Attualità

“Vinta la battaglia, è figlia di entrambe” ▷ Tribunale di Roma intima il Comune a riconoscere due mamme

E’ una sentenza che farà la storia quella del tribunale di Roma, che in queste ore ha dato ragione a due donne per la registrazione come figlia di entrambe di una bambina che da oggi si vede riconosciuto un genitore in più, oltre quello biologico.
Essendo conviventi, le due mamme volevano che la bigenitorialità fosse loro riconosciuta dallo Stato, ma all’anagrafe di Roma c’è stato un intoppo burocratico.
Dopo 4 anni di battaglia legale, dunque, anche l’altra mamma si è vista finalmente riconoscere quanto chiedeva.

Perché ciò accadesse le due interessate si sono rivolte al sindaco di Cerveteri Alessio Pascucci da sempre molto attivo nei temi riguardanti i diritti civili, che a suo modo ha “risolto” il caso.
Come? Ce lo ha raccontato a ‘Lavori in Corso’.

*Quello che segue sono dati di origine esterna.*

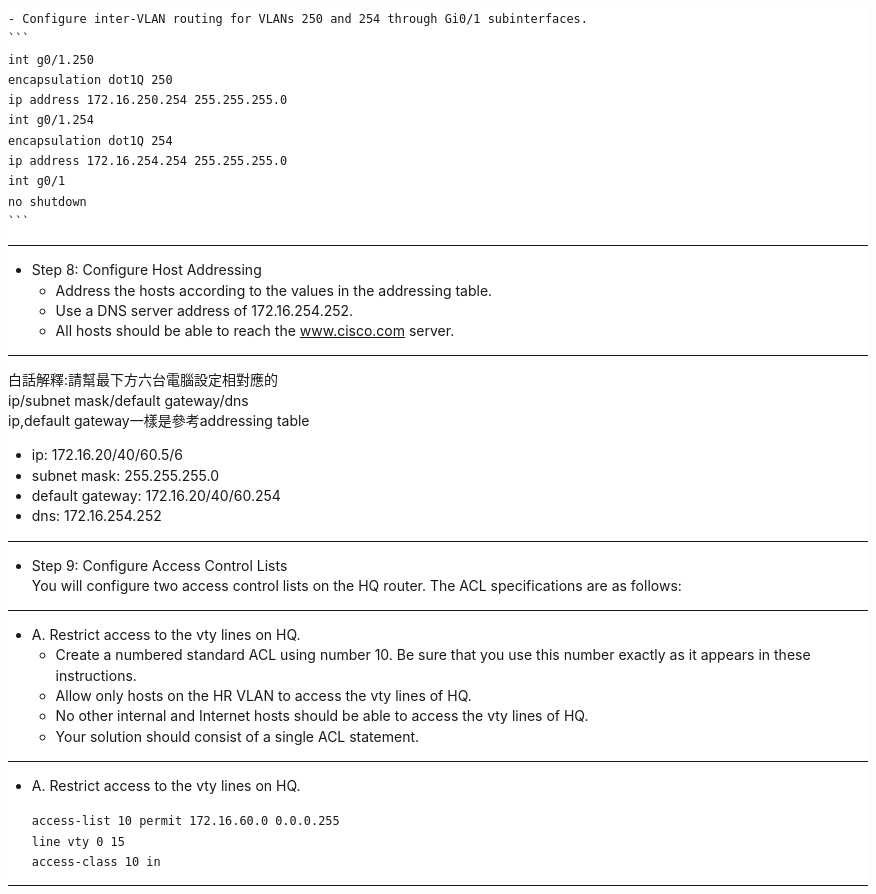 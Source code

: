    - Configure inter-VLAN routing for VLANs 250 and 254 through Gi0/1 subinterfaces.
    ```
    int g0/1.250
    encapsulation dot1Q 250
    ip address 172.16.250.254 255.255.255.0
    int g0/1.254
    encapsulation dot1Q 254
    ip address 172.16.254.254 255.255.255.0
    int g0/1
    no shutdown
    ```

---

* Step 8: Configure Host Addressing
    - Address the hosts according to the values in the addressing table. 
    - Use a DNS server address of 172.16.254.252. 
    - All hosts should be able to reach the www.cisco.com server.

---

白話解釋:請幫最下方六台電腦設定相對應的  
ip/subnet mask/default gateway/dns  
ip,default gateway一樣是參考addressing table

* ip: 172.16.20/40/60.5/6
* subnet mask: 255.255.255.0
* default gateway: 172.16.20/40/60.254
* dns: 172.16.254.252

---

* Step 9: Configure Access Control Lists  
You will configure two access control lists on the HQ router. The ACL specifications are as follows:

---

* A. Restrict access to the vty lines on HQ.
    - Create a numbered standard ACL using number 10. Be sure that you use this number exactly as it appears in these instructions.
    - Allow only hosts on the HR VLAN to access the vty lines of HQ.
    - No other internal and Internet hosts should be able to access the vty lines of HQ.
    - Your solution should consist of a single ACL statement.

---

* A. Restrict access to the vty lines on HQ.
    ```
    access-list 10 permit 172.16.60.0 0.0.0.255 
    line vty 0 15
    access-class 10 in
    ```

---
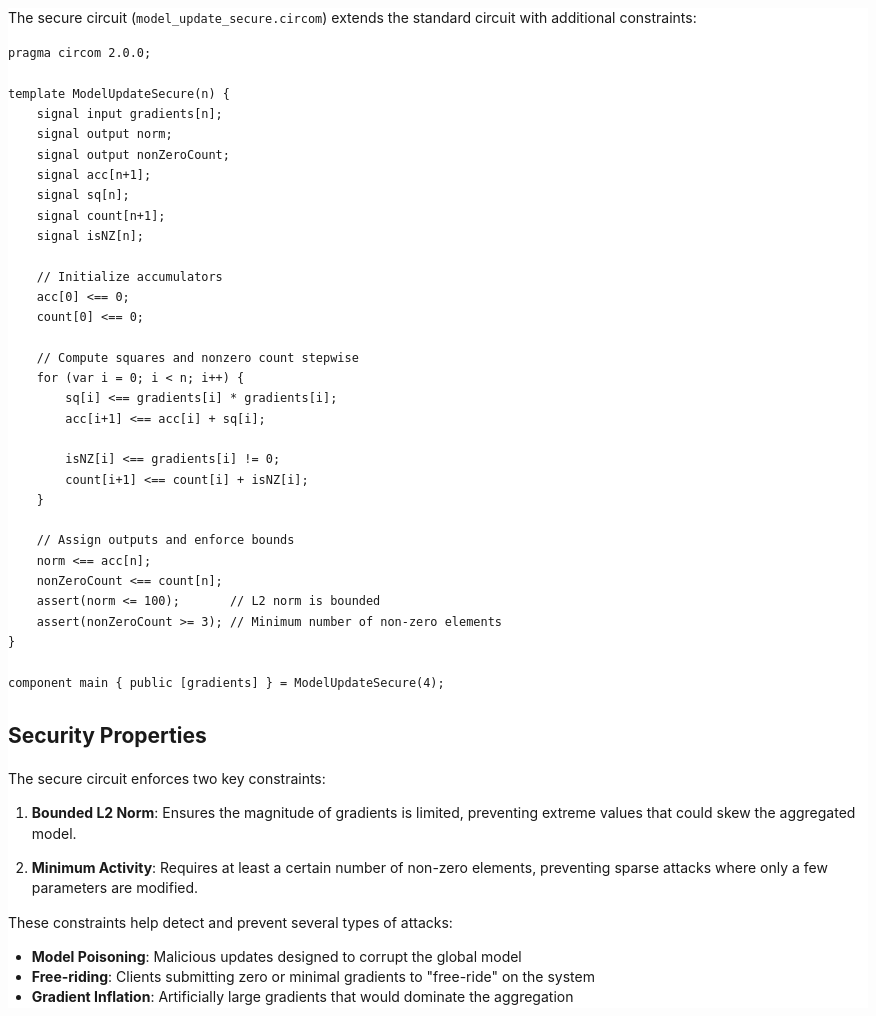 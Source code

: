 The secure circuit (`model_update_secure.circom`) extends the standard circuit with additional constraints:

```circom
pragma circom 2.0.0;

template ModelUpdateSecure(n) {
    signal input gradients[n];
    signal output norm;
    signal output nonZeroCount;
    signal acc[n+1];
    signal sq[n];
    signal count[n+1];
    signal isNZ[n];

    // Initialize accumulators
    acc[0] <== 0;
    count[0] <== 0;

    // Compute squares and nonzero count stepwise
    for (var i = 0; i < n; i++) {
        sq[i] <== gradients[i] * gradients[i];
        acc[i+1] <== acc[i] + sq[i];

        isNZ[i] <== gradients[i] != 0;
        count[i+1] <== count[i] + isNZ[i];
    }

    // Assign outputs and enforce bounds
    norm <== acc[n];
    nonZeroCount <== count[n];
    assert(norm <= 100);       // L2 norm is bounded
    assert(nonZeroCount >= 3); // Minimum number of non-zero elements
}

component main { public [gradients] } = ModelUpdateSecure(4);
```

## Security Properties

The secure circuit enforces two key constraints:

1. **Bounded L2 Norm**: Ensures the magnitude of gradients is limited, preventing extreme values that could skew the aggregated model.

2. **Minimum Activity**: Requires at least a certain number of non-zero elements, preventing sparse attacks where only a few parameters are modified.

These constraints help detect and prevent several types of attacks:

- **Model Poisoning**: Malicious updates designed to corrupt the global model
- **Free-riding**: Clients submitting zero or minimal gradients to "free-ride" on the system
- **Gradient Inflation**: Artificially large gradients that would dominate the aggregation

Non si erano rivolte a me in prima istanza, perché questa è una nazione strana, una nazione all’interno della quale i diritti che sono previsti dalla nostra Costituzione non sono garantiti.
Il nostro è un comune che su questi temi ha sempre fatto battaglie. Noi abbiamo registrato le unioni civili prima che passasse la legge Cirinnà, abbiamo dato la cittadinanza onoraria a bambini nati in Italia da genitori stranieri che ancora oggi si vedono negare la cittadinanza italiana nonostante parlino il nostro dialetto, mangino i nostri piatti della tradizione e siano cresciuti qui.

Stesso discorso vale per le coppie omogenitoriali.
In Italia la genitorialità viene riconosciuta a una delle due mamme, che è quella che ha portato in grembo il bambino o la bambina, ed è negata alla seconda mamma.
Loro sono venute da me perché credo nel loro comune gli fosse negato il riconoscimento della seconda genitorialità e noi non abbiamo avuto nessun dubbio: abbiamo subito predisposto gli atti. Io in quanto ufficiale di Stato civile ho fatto questo gesto che ha anche un valore di disobbedienza civile, non essendoci una legge che lo norma, mettendo al riparo i dipendenti del comune dello Stato civile che non avrebbero magari potuto fare altrettanto.

Loro si sono poi recate al comune di Roma chiedendo la trascrizione dell’anagrafe di Roma come era naturale. L’anagrafe di Roma si è rifiutata adducendo come motivazione il fatto che l’atto che era stato fatto da noi poteva essere illegittimo. Questo però non sta a loro stabilirlo, queste due mamme molto coraggiose hanno fatto ricorso e in queste ore questa splendida sentenza dice che il Comune di Roma è costretto a trascrivere questo riconoscimento. In realtà si tratta di un decreto, non di una sentenza, ma ha lo stesso valore“.